Print all records exactly, pictures left out.

══════

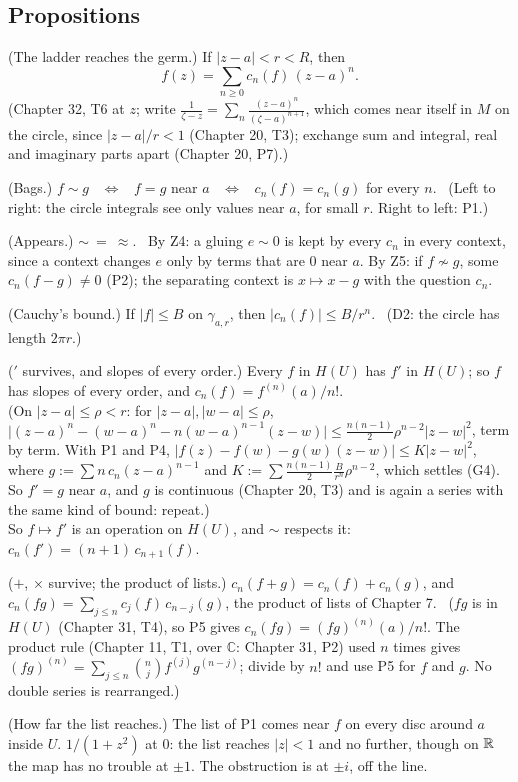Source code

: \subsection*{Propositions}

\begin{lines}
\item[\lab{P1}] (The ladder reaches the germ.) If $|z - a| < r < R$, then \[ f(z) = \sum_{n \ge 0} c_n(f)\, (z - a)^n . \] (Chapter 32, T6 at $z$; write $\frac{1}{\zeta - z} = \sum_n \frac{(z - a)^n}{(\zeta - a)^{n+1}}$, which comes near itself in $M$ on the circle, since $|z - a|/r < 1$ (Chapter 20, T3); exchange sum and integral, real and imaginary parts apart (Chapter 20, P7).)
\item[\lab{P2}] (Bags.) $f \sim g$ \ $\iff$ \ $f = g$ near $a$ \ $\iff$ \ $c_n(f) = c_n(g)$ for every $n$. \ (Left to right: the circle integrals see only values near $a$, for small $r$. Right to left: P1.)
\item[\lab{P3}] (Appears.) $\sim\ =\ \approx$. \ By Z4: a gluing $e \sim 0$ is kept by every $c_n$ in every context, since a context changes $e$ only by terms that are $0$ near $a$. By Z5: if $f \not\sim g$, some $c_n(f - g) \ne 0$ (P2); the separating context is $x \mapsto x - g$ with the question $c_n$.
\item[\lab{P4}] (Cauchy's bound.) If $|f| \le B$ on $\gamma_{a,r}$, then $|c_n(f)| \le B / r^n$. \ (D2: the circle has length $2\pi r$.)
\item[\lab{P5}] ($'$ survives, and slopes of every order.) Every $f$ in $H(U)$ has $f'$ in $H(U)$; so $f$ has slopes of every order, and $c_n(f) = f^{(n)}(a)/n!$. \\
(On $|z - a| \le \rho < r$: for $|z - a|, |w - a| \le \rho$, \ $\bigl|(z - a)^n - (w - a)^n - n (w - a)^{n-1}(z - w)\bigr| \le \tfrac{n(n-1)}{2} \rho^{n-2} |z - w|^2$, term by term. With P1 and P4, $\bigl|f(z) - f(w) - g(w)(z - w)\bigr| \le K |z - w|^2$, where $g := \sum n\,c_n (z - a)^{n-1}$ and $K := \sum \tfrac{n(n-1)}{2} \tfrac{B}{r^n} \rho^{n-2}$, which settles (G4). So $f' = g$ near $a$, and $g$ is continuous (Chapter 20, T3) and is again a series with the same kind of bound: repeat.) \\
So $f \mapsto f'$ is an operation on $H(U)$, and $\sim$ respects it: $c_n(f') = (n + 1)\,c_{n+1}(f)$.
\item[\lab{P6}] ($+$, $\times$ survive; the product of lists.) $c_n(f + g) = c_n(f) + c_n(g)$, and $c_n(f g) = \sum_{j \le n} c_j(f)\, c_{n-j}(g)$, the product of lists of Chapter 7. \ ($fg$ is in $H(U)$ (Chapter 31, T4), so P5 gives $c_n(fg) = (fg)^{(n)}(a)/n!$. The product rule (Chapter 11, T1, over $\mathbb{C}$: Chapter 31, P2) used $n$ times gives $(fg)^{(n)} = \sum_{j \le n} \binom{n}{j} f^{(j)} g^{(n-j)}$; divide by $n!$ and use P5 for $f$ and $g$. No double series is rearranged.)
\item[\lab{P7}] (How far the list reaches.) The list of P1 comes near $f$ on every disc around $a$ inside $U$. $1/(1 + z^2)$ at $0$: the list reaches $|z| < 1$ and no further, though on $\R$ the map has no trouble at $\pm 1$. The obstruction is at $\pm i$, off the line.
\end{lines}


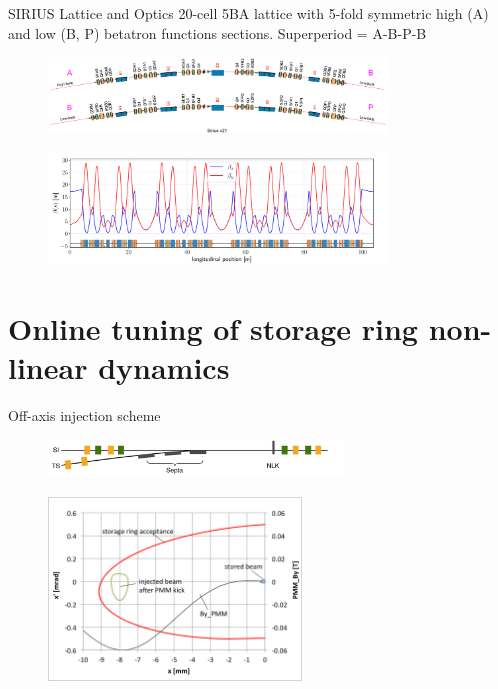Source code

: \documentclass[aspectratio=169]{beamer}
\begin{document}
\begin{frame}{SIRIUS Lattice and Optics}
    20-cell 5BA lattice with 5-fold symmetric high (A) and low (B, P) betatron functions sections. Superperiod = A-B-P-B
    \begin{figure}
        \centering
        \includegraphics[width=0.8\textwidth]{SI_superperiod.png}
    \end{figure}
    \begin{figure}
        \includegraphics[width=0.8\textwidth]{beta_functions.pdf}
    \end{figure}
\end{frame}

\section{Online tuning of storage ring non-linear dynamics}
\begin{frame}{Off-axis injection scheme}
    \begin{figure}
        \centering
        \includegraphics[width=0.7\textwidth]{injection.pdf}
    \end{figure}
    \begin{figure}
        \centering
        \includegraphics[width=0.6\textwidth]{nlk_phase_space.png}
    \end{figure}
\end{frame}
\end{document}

══════

*ANSWER AREA:*
Source code

: \subsection*{Propositions}

\begin{lines}
\item[\lab{P1}] (The ladder reaches the germ.) If $|z - a| < r < R$, then \[ f(z) = \sum_{n \ge 0} c_n(f)\, (z - a)^n . \] (Chapter 32, T6 at $z$; write $\frac{1}{\zeta - z} = \sum_n \frac{(z - a)^n}{(\zeta - a)^{n+1}}$, which comes near itself in $M$ on the circle, since $|z - a|/r < 1$ (Chapter 20, T3); exchange sum and integral, real and imaginary parts apart (Chapter 20, P7).)
\item[\lab{P2}] (Bags.) $f \sim g$ \ $\iff$ \ $f = g$ near $a$ \ $\iff$ \ $c_n(f) = c_n(g)$ for every $n$. \ (Left to right: the circle integrals see only values near $a$, for small $r$. Right to left: P1.)
\item[\lab{P3}] (Appears.) $\sim\ =\ \approx$. \ By Z4: a gluing $e \sim 0$ is kept by every $c_n$ in every context, since a context changes $e$ only by terms that are $0$ near $a$. By Z5: if $f \not\sim g$, some $c_n(f - g) \ne 0$ (P2); the separating context is $x \mapsto x - g$ with the question $c_n$.
\item[\lab{P4}] (Cauchy's bound.) If $|f| \le B$ on $\gamma_{a,r}$, then $|c_n(f)| \le B / r^n$. \ (D2: the circle has length $2\pi r$.)
\item[\lab{P5}] ($'$ survives, and slopes of every order.) Every $f$ in $H(U)$ has $f'$ in $H(U)$; so $f$ has slopes of every order, and $c_n(f) = f^{(n)}(a)/n!$. \\
(On $|z - a| \le \rho < r$: for $|z - a|, |w - a| \le \rho$, \ $\bigl|(z - a)^n - (w - a)^n - n (w - a)^{n-1}(z - w)\bigr| \le \tfrac{n(n-1)}{2} \rho^{n-2} |z - w|^2$, term by term. With P1 and P4, $\bigl|f(z) - f(w) - g(w)(z - w)\bigr| \le K |z - w|^2$, where $g := \sum n\,c_n (z - a)^{n-1}$ and $K := \sum \tfrac{n(n-1)}{2} \tfrac{B}{r^n} \rho^{n-2}$, which settles (G4). So $f' = g$ near $a$, and $g$ is continuous (Chapter 20, T3) and is again a series with the same kind of bound: repeat.) \\
So $f \mapsto f'$ is an operation on $H(U)$, and $\sim$ respects it: $c_n(f') = (n + 1)\,c_{n+1}(f)$.
\item[\lab{P6}] ($+$, $\times$ survive; the product of lists.) $c_n(f + g) = c_n(f) + c_n(g)$, and $c_n(f g) = \sum_{j \le n} c_j(f)\, c_{n-j}(g)$, the product of lists of Chapter 7. \ ($fg$ is in $H(U)$ (Chapter 31, T4), so P5 gives $c_n(fg) = (fg)^{(n)}(a)/n!$. The product rule (Chapter 11, T1, over $\mathbb{C}$: Chapter 31, P2) used $n$ times gives $(fg)^{(n)} = \sum_{j \le n} \binom{n}{j} f^{(j)} g^{(n-j)}$; divide by $n!$ and use P5 for $f$ and $g$. No double series is rearranged.)
\item[\lab{P7}] (How far the list reaches.) The list of P1 comes near $f$ on every disc around $a$ inside $U$. $1/(1 + z^2)$ at $0$: the list reaches $|z| < 1$ and no further, though on $\R$ the map has no trouble at $\pm 1$. The obstruction is at $\pm i$, off the line.
\end{lines}


Source code

: \documentclass[aspectratio=169]{beamer}
\begin{document}
\begin{frame}{SIRIUS Lattice and Optics}
    20-cell 5BA lattice with 5-fold symmetric high (A) and low (B, P) betatron functions sections. Superperiod = A-B-P-B
    \begin{figure}
        \centering
        \includegraphics[width=0.8\textwidth]{SI_superperiod.png}
    \end{figure}
    \begin{figure}
        \includegraphics[width=0.8\textwidth]{beta_functions.pdf}
    \end{figure}
\end{frame}

\section{Online tuning of storage ring non-linear dynamics}
\begin{frame}{Off-axis injection scheme}
    \begin{figure}
        \centering
        \includegraphics[width=0.7\textwidth]{injection.pdf}
    \end{figure}
    \begin{figure}
        \centering
        \includegraphics[width=0.6\textwidth]{nlk_phase_space.png}
    \end{figure}
\end{frame}
\end{document}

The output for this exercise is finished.